The fourth testbed aims to validate the Stellar Transformer concept and enable two-to-four-week monsoon forecasting with multi-day lightning hazard warnings, with the potential to reduce annual lightning-related deaths and avoid economic losses through enhanced predictive capability.

“The addition of these testbeds underscores DTC’s commitment to open standards, cross-industry collaboration and accelerating the next phase of digital transformation,” said DTC general manager and chief technology officer Dan Isaacs. “Each testbed provides proof of value and becomes a member-directed ecosystem of existing, new and emerging technologies, advancing member innovation and collaboration to drive industry-leading practices.”

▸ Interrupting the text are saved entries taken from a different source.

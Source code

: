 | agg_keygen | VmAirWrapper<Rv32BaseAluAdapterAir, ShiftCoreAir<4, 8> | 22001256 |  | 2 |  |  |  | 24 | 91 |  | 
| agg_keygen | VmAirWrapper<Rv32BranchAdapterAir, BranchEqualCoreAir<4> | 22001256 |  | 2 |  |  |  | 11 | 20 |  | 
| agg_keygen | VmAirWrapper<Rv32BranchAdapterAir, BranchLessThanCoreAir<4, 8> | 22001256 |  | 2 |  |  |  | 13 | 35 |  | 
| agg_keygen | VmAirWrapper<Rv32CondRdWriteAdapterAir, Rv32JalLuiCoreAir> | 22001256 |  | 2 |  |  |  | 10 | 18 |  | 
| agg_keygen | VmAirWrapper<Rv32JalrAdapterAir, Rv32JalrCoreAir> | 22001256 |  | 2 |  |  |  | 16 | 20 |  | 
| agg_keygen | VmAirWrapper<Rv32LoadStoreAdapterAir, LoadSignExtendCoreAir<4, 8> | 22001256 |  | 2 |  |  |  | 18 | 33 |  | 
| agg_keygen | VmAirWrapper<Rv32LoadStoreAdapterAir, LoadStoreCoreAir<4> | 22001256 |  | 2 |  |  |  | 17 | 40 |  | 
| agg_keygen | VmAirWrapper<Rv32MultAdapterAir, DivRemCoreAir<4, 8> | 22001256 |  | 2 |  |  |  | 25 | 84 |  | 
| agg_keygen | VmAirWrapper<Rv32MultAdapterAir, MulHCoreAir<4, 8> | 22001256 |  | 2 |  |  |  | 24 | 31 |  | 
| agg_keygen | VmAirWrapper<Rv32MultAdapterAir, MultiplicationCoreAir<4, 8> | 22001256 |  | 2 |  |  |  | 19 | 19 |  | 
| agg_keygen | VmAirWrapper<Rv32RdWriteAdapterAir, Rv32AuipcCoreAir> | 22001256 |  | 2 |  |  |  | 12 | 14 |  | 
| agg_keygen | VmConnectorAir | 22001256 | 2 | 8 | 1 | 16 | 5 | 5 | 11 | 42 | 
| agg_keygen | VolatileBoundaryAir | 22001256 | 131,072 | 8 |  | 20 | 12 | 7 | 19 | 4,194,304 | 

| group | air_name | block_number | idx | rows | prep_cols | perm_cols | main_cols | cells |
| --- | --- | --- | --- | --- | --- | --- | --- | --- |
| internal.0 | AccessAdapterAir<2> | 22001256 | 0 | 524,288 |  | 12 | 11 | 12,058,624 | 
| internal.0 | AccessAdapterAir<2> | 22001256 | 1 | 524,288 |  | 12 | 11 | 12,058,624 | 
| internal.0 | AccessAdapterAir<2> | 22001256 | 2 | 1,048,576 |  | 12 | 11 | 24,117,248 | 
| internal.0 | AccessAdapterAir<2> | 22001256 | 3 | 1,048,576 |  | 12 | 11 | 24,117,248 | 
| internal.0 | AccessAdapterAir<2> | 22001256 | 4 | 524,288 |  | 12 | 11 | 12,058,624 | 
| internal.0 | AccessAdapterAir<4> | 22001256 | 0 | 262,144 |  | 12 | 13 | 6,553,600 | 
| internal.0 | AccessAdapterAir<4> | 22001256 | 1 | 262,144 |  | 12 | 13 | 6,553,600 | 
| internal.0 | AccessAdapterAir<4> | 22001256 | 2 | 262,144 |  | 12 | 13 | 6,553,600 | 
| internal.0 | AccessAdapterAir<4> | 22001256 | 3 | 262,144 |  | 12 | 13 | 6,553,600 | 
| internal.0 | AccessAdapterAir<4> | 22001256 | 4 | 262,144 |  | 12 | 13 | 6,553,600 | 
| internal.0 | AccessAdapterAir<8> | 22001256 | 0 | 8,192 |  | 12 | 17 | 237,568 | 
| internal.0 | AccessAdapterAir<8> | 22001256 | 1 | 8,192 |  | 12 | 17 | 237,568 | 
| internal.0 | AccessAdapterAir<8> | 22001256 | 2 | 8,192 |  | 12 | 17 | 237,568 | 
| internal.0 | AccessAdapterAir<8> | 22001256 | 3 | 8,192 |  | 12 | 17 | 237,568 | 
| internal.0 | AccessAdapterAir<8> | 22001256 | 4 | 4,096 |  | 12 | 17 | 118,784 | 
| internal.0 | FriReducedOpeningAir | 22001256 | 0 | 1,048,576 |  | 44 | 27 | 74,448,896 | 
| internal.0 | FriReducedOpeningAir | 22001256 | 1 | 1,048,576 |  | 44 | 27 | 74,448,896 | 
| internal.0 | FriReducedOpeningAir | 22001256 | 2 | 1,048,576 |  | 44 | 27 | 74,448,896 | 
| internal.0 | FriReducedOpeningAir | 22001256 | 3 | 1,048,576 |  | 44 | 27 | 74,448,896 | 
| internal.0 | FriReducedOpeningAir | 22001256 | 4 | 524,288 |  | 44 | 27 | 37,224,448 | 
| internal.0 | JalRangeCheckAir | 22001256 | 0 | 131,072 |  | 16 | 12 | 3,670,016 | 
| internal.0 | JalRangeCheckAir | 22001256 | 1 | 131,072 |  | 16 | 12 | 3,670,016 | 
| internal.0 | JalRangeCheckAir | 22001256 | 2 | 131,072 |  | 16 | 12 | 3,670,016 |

The opening of the new centres comes after DTC published a report, Spatially intelligent digital twin capabilities and characteristics, to help business executives, enterprise, business and solution architects, system designers, and developers understand the base concept of spatial information relative to the capabilities and characteristics used to describe locational intelligence in the context of digital twin capabilities.

Moreover, the report is designed to offer insight and guidance for businesses so they can document the capabilities and resulting value streams provided through the ability to visualise, understand and analyse the geospatial locational characteristics of real-world entities and conditions.

It makes the point that location matters regardless of the scope, scale or lifecycle phase of a digital twin.